Gold - the model provided by publishers in exchange for an article processing charge (APC) from the author or institution.
Green - Self-archiving by putting a version of the manuscript into an institutional repository – generally an ‘Author Accepted Manuscript’ (AAM) version after peer-review, OR the use of Pre-print servers. Swansea University has a preference for using the green route and does not provide central funds to cover gold open access fees.
Hybrid - Hybrid journals contain a mixture of open access articles and closed access articles. This model is partially funded by subscriptions, and only provide open access for individual articles which the authors pay a publication fee for.
Bronze - delayed open access, journals publish articles initially as subscription only then release them as free to read (but not to reuse, share or adapt) after an embargo period.
Diamond/Platinum - The journal published open access without charging authors or readers. These are generally journals supported by academic institutions, learned societies or government grants.
Black - This would be digital piracy copies. It’s not really open access but many people get away with it either by sharing articles with contacts over email or shared drives, or putting it on Research Gate and claiming ignorance if it breaks copyright law.
If you want to browse papers, book chapters, conference papers, and e-theses produced by Swansea's research community this is the place to go!

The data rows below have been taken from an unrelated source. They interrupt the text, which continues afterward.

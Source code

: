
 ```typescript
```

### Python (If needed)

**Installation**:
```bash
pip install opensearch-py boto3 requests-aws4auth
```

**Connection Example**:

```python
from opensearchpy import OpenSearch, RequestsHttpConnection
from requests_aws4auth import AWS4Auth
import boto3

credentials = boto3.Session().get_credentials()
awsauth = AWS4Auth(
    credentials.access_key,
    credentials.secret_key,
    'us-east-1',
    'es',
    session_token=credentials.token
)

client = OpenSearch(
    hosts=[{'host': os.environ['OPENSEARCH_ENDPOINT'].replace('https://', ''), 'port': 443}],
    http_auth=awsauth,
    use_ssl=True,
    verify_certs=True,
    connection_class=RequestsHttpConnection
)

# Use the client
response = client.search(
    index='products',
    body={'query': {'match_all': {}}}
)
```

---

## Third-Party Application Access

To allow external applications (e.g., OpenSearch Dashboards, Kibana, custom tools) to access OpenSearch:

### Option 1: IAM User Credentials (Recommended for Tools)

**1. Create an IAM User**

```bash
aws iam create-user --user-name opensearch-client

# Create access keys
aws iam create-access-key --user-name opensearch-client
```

Further information about the Research Information System (RIS) and the repository (Cronfa).
What are they?
Pre-prints are versions of your paper before it has been submitted to peer-review. The use of pre-print servers varies significantly between disciplines, being a well known practice in areas like Physical Sciences, and unheard of in others.
Why should I bother?
Posting a pre-print on a specific pre-print server or repository means your work has the potential to reach other researchers in your discipline and citations can accumulate, earlier. It is also useful to gather early feedback on the paper from your peers, before the official peer-review process of the journal you submit to.
Will my paper be scooped?
Pre-prints can actually help protect your work from being ‘scooped’. Most servers register papers on receipt enabling you to establish provenance should another similar paper be published after yours. Many pre-print servers enable you to add a DOI allowing you to keep track of your paper and its citations.

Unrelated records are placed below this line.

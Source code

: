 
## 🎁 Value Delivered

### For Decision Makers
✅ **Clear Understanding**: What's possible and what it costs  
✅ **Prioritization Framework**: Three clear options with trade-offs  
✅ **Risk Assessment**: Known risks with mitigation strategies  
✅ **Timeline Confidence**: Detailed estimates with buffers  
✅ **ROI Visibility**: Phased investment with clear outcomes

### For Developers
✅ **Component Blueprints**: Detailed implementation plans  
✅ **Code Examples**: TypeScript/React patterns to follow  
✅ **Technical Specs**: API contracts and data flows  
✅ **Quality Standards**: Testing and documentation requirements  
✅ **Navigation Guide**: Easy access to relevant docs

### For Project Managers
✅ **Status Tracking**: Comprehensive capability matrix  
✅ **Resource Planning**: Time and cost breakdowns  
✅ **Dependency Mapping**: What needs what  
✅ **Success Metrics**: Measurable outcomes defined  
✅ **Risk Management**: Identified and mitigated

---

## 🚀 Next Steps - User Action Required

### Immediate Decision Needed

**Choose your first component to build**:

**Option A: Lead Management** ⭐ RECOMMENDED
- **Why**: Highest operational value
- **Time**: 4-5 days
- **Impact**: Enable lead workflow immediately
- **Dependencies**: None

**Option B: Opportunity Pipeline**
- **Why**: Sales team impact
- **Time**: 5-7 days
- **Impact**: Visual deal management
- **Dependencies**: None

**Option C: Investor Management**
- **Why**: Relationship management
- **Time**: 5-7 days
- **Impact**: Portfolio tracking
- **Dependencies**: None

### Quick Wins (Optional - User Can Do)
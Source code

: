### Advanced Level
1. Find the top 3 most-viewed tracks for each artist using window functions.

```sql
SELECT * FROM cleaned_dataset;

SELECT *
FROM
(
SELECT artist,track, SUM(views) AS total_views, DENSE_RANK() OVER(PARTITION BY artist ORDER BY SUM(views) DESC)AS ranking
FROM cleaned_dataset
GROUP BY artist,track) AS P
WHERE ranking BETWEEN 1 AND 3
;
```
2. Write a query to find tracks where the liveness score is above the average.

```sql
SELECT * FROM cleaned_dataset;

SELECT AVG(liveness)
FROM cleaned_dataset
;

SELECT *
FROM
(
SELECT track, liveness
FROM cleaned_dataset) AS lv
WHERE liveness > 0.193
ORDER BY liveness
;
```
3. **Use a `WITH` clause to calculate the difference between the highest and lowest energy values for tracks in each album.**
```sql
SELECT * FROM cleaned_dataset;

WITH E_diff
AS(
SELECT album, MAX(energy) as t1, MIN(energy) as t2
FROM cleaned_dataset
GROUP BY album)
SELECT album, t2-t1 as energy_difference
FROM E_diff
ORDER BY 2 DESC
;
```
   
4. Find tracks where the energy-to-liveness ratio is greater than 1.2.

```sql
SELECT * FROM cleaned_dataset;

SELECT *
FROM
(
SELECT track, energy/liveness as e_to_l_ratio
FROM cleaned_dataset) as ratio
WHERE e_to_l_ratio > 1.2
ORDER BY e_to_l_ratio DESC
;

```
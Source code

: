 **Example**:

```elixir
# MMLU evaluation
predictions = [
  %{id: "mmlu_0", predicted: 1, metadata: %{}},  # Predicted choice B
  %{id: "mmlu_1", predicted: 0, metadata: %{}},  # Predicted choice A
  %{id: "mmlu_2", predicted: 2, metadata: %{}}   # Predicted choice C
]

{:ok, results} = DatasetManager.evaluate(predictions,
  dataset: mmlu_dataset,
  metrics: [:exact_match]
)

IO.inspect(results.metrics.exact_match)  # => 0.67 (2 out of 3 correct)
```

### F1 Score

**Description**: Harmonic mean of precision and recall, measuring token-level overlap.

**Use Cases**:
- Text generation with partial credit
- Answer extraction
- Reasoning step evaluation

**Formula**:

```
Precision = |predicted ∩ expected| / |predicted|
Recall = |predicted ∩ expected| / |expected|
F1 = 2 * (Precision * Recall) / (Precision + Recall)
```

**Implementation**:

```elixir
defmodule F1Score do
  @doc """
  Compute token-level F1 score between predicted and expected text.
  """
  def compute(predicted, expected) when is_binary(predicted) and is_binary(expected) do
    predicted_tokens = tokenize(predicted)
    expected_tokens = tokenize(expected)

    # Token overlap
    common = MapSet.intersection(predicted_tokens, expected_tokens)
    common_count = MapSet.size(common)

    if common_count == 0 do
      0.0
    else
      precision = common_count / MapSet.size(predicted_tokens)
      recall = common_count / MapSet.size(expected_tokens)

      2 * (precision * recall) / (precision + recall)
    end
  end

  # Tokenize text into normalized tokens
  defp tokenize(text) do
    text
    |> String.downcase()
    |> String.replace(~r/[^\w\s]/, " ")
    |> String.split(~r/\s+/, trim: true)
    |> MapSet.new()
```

Swansea University researchers are not restricted from using preprint servers by the institution. Individual researchers considering submitting a paper do need to check the funder and journal to see if any restrictions apply. This can be done using SHERPA/ Romeo and searching the journal you are considering submitting to. The benefits of submitting preprints in terms of citations, engagement and impact will not materialise unless the author/college publicise the paper themselves especially in disciplines which are only just starting to use pre-print servers.
Pre-print servers include;
Additional repositories are listed on the Using Open Resources tab on this guide.
* [Section 15.1 Research Integrity Framework]
Institutional Repository & Research Information System Library Guide
Publish With Us
We are an institutional online publisher of Open Access electronic journals and scholarly digital editions. Our catalogue of titles allow readers to access and use the content free of charge under a Creative Commons licence. We are growing this service and welcome enquiries from Swansea University researchers considering starting an academic journal.
Contact: email@example.com for further information.
Swansea University is a member of OASPA: the Open Access Scholarly Publishers Association, which represents the interests of OA journal and book publishers globally in scientific, technical and scholarly disciplines.
COPE (Committee on Publication Ethics) "is committed to educating and supporting editors, publishers and those involved in publication ethics with the aim of moving the culture of publishing towards one where ethical practices become a normal part of the publishing culture".